For the purification of the lipase, a Superose 6 HR10/30 column on a Pharmacia FPLC system (Pharmacia AB Biotechnology, Sweden) was used. Before loading the column, it was equilibrated with 2 mM Tris/HC1 buffer (pH 7.5, degassed overnight). The lipase was dissolved in the same buffer and injected onto the column.
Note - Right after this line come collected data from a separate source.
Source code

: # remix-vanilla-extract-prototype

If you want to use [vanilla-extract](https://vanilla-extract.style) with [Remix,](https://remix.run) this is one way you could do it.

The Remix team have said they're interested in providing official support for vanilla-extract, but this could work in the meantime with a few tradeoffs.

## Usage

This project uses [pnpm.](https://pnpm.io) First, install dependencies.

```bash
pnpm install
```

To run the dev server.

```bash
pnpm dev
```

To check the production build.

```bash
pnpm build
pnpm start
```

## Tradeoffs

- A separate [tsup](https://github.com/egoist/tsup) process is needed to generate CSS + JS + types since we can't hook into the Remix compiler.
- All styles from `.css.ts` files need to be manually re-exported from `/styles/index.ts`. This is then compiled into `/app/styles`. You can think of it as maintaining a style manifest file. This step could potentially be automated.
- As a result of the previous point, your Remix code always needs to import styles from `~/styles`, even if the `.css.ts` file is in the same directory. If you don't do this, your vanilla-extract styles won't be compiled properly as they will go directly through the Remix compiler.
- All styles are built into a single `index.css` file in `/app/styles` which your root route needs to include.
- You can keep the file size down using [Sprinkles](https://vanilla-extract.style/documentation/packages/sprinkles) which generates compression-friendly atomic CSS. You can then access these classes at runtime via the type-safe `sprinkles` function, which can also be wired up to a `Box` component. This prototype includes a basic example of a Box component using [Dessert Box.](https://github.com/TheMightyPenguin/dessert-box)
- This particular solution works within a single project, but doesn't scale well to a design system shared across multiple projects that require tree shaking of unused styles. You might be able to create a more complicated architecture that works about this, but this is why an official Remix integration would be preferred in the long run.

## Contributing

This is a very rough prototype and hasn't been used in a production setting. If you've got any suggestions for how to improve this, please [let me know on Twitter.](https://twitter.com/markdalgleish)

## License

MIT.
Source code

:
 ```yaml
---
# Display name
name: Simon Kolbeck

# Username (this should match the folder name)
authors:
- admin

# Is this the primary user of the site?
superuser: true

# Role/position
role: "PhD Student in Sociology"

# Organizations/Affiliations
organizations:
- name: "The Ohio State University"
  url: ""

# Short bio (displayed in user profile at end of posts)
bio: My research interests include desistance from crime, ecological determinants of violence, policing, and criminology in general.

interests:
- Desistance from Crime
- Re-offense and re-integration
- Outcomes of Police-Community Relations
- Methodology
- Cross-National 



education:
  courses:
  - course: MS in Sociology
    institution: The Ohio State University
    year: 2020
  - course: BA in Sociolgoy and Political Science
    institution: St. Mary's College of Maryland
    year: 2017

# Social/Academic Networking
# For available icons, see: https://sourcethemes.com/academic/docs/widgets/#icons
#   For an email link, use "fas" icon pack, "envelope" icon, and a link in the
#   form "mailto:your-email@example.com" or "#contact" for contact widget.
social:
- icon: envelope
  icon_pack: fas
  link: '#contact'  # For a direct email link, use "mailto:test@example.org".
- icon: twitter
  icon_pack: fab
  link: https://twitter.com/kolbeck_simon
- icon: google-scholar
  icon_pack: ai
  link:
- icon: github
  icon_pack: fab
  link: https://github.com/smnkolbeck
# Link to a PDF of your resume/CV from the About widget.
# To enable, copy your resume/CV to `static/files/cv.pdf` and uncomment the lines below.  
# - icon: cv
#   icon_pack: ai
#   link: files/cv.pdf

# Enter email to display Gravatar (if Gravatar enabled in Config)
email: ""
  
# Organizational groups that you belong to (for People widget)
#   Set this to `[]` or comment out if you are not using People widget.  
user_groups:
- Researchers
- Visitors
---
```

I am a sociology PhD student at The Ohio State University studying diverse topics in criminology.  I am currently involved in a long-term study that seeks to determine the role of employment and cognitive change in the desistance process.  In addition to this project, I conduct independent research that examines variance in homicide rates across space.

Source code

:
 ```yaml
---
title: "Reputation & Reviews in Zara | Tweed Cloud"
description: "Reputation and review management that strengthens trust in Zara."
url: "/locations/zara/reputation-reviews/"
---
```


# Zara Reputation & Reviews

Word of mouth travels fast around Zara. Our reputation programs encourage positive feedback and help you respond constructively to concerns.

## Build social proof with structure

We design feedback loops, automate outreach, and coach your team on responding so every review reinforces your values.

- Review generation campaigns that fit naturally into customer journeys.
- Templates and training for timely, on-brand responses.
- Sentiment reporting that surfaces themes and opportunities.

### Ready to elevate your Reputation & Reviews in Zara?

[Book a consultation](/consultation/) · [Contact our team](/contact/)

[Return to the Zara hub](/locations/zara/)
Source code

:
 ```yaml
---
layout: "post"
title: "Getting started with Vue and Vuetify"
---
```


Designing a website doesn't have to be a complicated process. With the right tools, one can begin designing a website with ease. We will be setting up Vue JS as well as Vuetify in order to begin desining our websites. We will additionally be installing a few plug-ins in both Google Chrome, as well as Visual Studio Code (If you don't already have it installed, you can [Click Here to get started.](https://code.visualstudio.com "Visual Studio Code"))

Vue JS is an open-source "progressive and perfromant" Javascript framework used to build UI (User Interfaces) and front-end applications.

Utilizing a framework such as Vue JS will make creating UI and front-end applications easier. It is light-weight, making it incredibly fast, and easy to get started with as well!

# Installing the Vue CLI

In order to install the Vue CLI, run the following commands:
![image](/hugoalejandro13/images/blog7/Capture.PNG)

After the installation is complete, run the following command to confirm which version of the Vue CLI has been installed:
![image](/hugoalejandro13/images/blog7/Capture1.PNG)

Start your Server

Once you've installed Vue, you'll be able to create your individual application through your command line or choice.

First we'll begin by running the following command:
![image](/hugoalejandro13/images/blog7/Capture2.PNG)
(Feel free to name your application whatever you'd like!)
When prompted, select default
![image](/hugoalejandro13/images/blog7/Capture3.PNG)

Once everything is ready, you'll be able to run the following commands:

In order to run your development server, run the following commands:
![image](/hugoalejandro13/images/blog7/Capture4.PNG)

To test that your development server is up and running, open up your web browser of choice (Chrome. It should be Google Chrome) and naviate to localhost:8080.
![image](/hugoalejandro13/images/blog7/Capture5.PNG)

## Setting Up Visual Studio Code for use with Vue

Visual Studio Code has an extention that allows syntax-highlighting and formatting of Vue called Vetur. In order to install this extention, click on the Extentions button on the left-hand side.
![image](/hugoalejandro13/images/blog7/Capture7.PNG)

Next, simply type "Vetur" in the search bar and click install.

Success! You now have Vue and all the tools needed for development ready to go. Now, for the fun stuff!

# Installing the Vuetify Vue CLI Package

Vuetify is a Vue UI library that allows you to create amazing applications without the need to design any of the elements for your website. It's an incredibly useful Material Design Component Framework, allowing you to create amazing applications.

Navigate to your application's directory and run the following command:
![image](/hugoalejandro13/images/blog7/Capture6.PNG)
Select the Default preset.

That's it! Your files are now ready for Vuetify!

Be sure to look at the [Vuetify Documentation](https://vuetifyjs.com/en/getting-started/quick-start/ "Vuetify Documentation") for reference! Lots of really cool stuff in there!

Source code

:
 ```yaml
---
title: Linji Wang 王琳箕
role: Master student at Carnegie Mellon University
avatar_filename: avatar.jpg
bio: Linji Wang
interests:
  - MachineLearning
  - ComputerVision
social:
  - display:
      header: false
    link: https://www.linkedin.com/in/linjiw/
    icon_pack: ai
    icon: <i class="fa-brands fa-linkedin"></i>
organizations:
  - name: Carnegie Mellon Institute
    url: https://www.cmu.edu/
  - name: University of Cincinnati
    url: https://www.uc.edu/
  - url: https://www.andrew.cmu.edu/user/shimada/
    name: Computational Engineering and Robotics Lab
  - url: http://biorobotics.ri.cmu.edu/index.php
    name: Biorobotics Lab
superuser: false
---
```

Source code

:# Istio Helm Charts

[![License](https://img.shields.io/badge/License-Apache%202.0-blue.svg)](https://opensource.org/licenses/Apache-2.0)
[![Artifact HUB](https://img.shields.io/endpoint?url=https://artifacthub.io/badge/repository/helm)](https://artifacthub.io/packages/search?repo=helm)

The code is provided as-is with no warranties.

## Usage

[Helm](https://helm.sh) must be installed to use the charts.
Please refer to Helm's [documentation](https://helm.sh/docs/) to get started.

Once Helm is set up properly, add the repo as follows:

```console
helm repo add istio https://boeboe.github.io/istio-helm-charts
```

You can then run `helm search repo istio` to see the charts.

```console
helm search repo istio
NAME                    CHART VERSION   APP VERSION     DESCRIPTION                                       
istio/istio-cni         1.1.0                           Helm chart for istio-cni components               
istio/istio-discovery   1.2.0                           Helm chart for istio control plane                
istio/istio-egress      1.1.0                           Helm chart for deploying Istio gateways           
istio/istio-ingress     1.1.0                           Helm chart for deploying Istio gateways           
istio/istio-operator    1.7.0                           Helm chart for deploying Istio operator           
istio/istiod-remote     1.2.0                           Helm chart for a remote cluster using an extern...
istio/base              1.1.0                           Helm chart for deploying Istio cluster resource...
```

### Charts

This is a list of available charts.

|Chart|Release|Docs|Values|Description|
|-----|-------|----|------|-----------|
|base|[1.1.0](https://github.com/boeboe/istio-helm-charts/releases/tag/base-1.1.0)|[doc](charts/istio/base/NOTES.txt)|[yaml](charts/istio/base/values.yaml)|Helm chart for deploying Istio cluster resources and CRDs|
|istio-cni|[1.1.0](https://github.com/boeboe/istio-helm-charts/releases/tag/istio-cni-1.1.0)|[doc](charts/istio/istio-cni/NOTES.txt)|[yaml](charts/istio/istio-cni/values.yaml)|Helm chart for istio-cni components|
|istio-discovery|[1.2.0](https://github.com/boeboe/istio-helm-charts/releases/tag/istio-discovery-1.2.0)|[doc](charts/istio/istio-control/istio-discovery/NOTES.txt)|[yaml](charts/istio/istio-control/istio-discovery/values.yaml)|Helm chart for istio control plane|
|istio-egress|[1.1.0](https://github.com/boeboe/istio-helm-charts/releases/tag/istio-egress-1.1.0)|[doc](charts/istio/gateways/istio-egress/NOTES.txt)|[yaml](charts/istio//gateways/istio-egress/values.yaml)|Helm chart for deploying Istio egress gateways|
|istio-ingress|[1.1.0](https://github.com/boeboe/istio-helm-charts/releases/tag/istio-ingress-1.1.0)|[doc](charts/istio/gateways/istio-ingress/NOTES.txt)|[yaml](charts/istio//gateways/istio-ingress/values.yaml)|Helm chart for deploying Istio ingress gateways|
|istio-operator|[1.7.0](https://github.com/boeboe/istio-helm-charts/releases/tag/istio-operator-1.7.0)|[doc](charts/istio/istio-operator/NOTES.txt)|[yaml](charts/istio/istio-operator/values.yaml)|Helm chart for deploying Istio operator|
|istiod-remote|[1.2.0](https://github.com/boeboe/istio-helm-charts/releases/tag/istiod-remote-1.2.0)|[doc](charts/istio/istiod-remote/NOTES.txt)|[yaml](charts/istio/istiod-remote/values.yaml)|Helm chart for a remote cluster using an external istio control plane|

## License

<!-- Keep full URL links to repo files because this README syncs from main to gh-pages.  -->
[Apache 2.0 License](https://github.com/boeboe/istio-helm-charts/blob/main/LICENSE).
The flow rate through the column was set at 0.4 ml/min with a back pressure of 1 MPa. Any proteins that came off the column were detected by a 280 and 214 nm detector by the FPLC system and collected. The separation time was approximately 110 min. The sample that contained the purified lipase was collected and then desalted using a fast desalting column HR 10/10 (Pharmacia AB Biotechnology, Sweden) at a flow rate of 0.5 ml/min. The desalted lipase solution was then freeze-dried (Edwards Freeze Dryer Modulyo).

Emulsion preparation
For all studies a standard emulsion premix preparation was used of 20% w/w oil, 4.23% w/w phosphatidylcholine (PC) in 2 mM Tris/HCL buffer (pH 7.5). The phospholipid was dispersed in the buffer by constant agitation using a rotamixer (Fisons Whirlimixer, Leicester, UK), before the addition of olive oil. The emulsification was achieved by 8 passes through an orifice homogenizer (Emulsiflex, 20,000-B3, Avanti, Ottawa, Canada). Once prepared, the premix was kept constantly agitated on an orbital shaker at room temperature under nitrogen and in the dark. The stability of the emulsion to coalescence was monitored by particle size analysis and was constant for 12 h under these conditions. Thus a premix was prepared daily and the weight mean droplet diameter was measured as 4.0(0.2)µm (Figure 2).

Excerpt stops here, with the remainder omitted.